### Task objective
Below are records; how many of their lines contain "Netze"? Reply with the number and no other words.

Stored items
═══

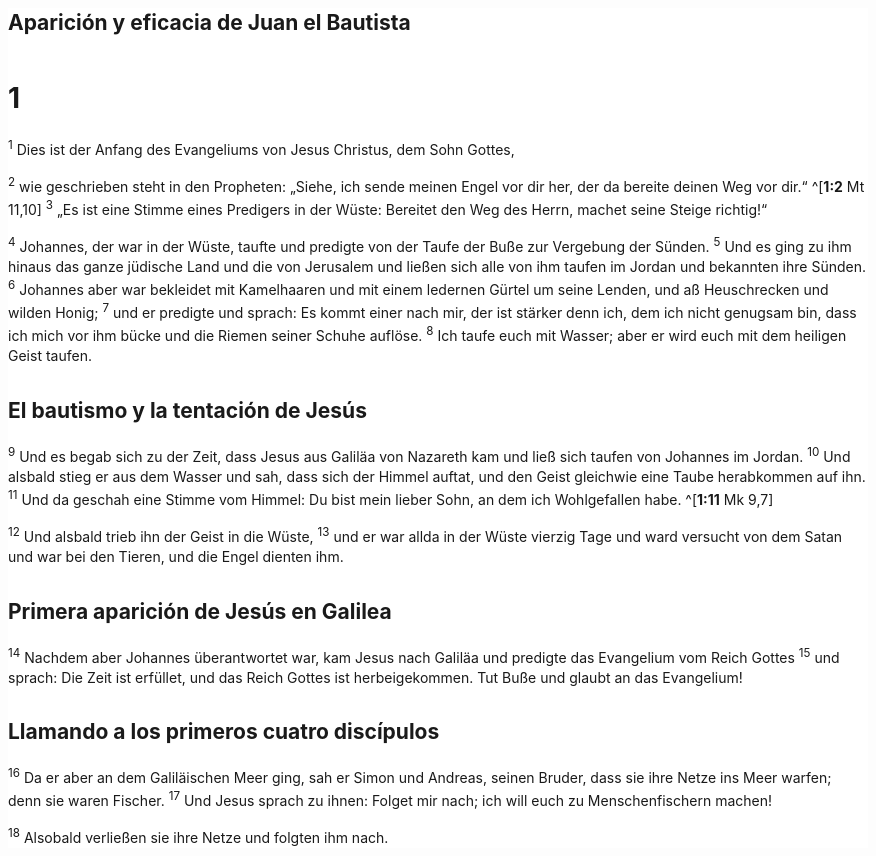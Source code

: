 ## Aparición y eficacia de Juan el Bautista
# 1
<sup class='bibleverse'>1</sup> Dies ist der Anfang des Evangeliums von Jesus Christus, dem Sohn Gottes, 


<sup class='bibleverse'>2</sup> wie geschrieben steht in den Propheten: „Siehe, ich sende meinen Engel vor dir her, der da bereite deinen Weg vor dir.“ ^[**1:2** Mt 11,10] <sup class='bibleverse'>3</sup> „Es ist eine Stimme eines Predigers in der Wüste: Bereitet den Weg des Herrn, machet seine Steige richtig!“ 



<sup class='bibleverse'>4</sup> Johannes, der war in der Wüste, taufte und predigte von der Taufe der Buße zur Vergebung der Sünden. <sup class='bibleverse'>5</sup> Und es ging zu ihm hinaus das ganze jüdische Land und die von Jerusalem und ließen sich alle von ihm taufen im Jordan und bekannten ihre Sünden. <sup class='bibleverse'>6</sup> Johannes aber war bekleidet mit Kamelhaaren und mit einem ledernen Gürtel um seine Lenden, und aß Heuschrecken und wilden Honig; <sup class='bibleverse'>7</sup> und er predigte und sprach: Es kommt einer nach mir, der ist stärker denn ich, dem ich nicht genugsam bin, dass ich mich vor ihm bücke und die Riemen seiner Schuhe auflöse. <sup class='bibleverse'>8</sup> Ich taufe euch mit Wasser; aber er wird euch mit dem heiligen Geist taufen. 



## El bautismo y la tentación de Jesús
<sup class='bibleverse'>9</sup> Und es begab sich zu der Zeit, dass Jesus aus Galiläa von Nazareth kam und ließ sich taufen von Johannes im Jordan. <sup class='bibleverse'>10</sup> Und alsbald stieg er aus dem Wasser und sah, dass sich der Himmel auftat, und den Geist gleichwie eine Taube herabkommen auf ihn. <sup class='bibleverse'>11</sup> Und da geschah eine Stimme vom Himmel: Du bist mein lieber Sohn, an dem ich Wohlgefallen habe. 
^[**1:11** Mk 9,7] 


<sup class='bibleverse'>12</sup> Und alsbald trieb ihn der Geist in die Wüste, <sup class='bibleverse'>13</sup> und er war allda in der Wüste vierzig Tage und ward versucht von dem Satan und war bei den Tieren, und die Engel dienten ihm. 



## Primera aparición de Jesús en Galilea
<sup class='bibleverse'>14</sup> Nachdem aber Johannes überantwortet war, kam Jesus nach Galiläa und predigte das Evangelium vom Reich Gottes <sup class='bibleverse'>15</sup> und sprach: Die Zeit ist erfüllet, und das Reich Gottes ist herbeigekommen. Tut Buße und glaubt an das Evangelium! 



## Llamando a los primeros cuatro discípulos
<sup class='bibleverse'>16</sup> Da er aber an dem Galiläischen Meer ging, sah er Simon und Andreas, seinen Bruder, dass sie ihre Netze ins Meer warfen; denn sie waren Fischer. <sup class='bibleverse'>17</sup> Und Jesus sprach zu ihnen: Folget mir nach; ich will euch zu Menschenfischern machen! 


<sup class='bibleverse'>18</sup> Alsobald verließen sie ihre Netze und folgten ihm nach.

═══

### The completed task
2